[ASSIGNMENT] Compute the number of lines in the following data that include the word "null", and output that number alone.

[Opening SOURCE MATERIAL section]

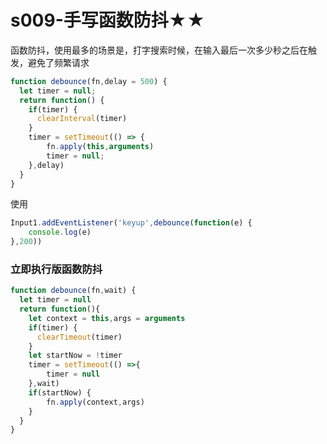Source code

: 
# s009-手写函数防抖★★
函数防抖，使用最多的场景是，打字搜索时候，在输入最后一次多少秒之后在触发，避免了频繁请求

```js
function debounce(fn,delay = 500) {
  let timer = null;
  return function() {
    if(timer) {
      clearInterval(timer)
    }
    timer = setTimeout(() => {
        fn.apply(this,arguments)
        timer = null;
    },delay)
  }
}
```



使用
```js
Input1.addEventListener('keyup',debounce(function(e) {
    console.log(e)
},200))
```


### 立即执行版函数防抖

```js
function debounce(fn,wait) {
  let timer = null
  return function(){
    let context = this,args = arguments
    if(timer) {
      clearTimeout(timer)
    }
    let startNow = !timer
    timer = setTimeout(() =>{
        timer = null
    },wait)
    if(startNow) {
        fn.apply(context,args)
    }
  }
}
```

[Closing SOURCE MATERIAL section]
[Opening SOURCE MATERIAL section]

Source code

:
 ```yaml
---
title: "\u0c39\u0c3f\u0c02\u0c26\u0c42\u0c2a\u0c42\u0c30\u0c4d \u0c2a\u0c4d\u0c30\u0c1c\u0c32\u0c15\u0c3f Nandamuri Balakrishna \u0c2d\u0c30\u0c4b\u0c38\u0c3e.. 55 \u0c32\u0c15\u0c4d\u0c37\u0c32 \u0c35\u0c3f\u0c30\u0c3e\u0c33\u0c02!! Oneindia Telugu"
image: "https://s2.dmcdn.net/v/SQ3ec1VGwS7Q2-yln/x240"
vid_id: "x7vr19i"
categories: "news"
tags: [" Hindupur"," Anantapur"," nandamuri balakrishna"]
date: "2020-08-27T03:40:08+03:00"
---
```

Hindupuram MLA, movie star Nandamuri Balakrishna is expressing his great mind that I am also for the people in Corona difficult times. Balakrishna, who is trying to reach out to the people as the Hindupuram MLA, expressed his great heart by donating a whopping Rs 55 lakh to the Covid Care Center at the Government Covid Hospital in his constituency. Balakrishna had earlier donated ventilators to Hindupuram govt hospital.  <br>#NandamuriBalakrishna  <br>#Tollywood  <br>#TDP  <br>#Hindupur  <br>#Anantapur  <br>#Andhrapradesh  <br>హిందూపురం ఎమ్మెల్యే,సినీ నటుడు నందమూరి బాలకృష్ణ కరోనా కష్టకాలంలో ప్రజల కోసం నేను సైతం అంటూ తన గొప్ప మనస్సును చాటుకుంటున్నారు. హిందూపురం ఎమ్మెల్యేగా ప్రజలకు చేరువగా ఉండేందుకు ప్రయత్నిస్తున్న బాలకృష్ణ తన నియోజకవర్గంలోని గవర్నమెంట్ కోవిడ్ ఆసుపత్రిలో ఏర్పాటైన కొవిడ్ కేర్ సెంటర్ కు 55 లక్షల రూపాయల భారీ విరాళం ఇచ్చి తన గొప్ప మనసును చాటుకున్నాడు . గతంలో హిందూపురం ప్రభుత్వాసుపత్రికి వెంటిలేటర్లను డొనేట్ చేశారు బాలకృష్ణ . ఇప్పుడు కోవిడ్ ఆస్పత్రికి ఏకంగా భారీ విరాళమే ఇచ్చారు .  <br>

[Closing SOURCE MATERIAL section]

[ANSWER FOR THIS EXERCISE] 4